Abstract

Cationic liposome (CL) carriers of nucleic acids are studied primarily because of their applications in gene delivery and gene silencing with CL-DNA and CL-siRNA (short-interfering RNA) complexes, respectively, and their implications for ongoing clinical gene therapy trials worldwide. A series of synchrotron-based small-angle X-ray scattering studies, dating back to 1997, has revealed that CL-nucleic acid complexes spontaneously assemble into distinct novel liquid crystalline phases of matter.

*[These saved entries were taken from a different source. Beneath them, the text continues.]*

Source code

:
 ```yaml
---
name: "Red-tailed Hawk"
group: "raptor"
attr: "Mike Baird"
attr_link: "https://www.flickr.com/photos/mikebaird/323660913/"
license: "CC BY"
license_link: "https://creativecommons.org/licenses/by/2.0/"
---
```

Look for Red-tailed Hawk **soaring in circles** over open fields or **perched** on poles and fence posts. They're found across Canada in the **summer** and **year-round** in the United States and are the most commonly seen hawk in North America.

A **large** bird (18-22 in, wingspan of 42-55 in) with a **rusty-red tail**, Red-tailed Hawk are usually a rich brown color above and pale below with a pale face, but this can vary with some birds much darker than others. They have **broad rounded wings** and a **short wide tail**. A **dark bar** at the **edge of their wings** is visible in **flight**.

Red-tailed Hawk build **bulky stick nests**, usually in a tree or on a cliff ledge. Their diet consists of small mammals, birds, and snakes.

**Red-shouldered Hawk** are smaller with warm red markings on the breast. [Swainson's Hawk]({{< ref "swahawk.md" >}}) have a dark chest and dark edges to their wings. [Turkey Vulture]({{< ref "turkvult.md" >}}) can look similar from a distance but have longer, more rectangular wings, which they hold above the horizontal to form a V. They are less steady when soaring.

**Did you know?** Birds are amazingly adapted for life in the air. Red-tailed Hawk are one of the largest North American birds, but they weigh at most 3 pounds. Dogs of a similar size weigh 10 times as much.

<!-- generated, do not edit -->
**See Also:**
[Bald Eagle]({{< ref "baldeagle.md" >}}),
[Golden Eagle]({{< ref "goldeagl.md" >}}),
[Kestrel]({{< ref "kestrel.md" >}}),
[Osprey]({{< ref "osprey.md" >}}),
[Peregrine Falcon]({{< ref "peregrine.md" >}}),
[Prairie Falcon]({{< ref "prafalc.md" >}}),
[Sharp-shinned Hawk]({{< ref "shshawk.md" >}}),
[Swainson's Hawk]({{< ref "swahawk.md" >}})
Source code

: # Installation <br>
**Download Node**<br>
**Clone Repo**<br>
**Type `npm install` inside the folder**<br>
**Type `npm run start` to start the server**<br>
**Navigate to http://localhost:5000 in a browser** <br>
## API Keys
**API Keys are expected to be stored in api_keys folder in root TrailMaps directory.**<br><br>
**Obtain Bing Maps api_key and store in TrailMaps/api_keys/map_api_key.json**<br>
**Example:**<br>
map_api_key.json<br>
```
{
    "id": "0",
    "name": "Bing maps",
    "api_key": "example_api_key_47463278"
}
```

Significantly, transfection efficiency (TE; a measure of expression of an exogenous gene that is transferred into the cell by the lipid carrier) has been found to be dependent on the liquid crystalline structure of complexes, with lamellar complexes showing strong dependence on membrane charge density (σM) and non-lamellar complexes exhibiting TE behaviour independent of σM. The review describes our current understanding of the structures of different liquid crystalline CL-nucleic acid complexes including the recently described gyroid cubic phase of CL-siRNA complexes used in gene silencing. It further makes apparent that the long-term goal of developing optimised liquid crystalline CL-nucleic acid complexes for successful medical applications requires a comprehensive understanding of the nature of the interactions of distinctly structured complexes with cell membranes and events leading to release of active nucleic acids within the cell cytoplasm.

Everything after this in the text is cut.